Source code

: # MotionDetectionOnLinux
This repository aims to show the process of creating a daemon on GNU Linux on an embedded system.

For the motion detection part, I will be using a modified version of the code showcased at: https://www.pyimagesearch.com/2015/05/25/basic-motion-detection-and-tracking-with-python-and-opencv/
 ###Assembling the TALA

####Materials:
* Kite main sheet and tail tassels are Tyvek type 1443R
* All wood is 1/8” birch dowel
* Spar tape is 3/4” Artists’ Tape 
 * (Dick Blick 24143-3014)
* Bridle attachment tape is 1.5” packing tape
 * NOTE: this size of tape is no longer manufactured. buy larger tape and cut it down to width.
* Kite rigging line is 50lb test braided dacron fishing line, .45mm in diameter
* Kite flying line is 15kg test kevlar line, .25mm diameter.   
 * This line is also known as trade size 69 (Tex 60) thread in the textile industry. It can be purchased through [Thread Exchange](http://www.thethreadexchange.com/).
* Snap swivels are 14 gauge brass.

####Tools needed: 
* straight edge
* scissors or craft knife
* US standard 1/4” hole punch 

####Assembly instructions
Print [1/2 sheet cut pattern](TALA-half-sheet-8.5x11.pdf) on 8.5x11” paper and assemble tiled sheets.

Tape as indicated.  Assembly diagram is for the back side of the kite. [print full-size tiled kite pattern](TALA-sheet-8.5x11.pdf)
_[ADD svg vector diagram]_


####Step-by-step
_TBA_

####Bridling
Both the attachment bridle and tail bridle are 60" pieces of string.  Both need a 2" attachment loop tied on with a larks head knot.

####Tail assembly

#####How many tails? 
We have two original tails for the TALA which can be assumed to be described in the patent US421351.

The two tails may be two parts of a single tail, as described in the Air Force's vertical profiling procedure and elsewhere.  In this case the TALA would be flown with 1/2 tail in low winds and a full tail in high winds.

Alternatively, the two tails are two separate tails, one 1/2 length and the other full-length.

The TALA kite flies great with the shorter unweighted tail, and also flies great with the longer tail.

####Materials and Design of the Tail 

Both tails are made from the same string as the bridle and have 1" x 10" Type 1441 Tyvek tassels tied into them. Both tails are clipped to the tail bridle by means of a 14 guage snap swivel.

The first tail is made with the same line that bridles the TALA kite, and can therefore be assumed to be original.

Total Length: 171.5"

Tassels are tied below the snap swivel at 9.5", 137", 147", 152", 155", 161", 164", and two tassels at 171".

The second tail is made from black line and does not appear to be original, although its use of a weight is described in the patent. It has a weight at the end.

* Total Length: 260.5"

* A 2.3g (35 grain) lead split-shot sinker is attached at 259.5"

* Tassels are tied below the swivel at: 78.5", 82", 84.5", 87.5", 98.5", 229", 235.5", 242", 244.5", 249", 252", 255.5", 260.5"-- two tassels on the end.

::::::::

If a line of the data contains "also", copy it out.

Answer section =
 * This line is also known as trade size 69 (Tex 60) thread in the textile industry. It can be purchased through [Thread Exchange](http://www.thethreadexchange.com/).
The TALA kite flies great with the shorter unweighted tail, and also flies great with the longer tail.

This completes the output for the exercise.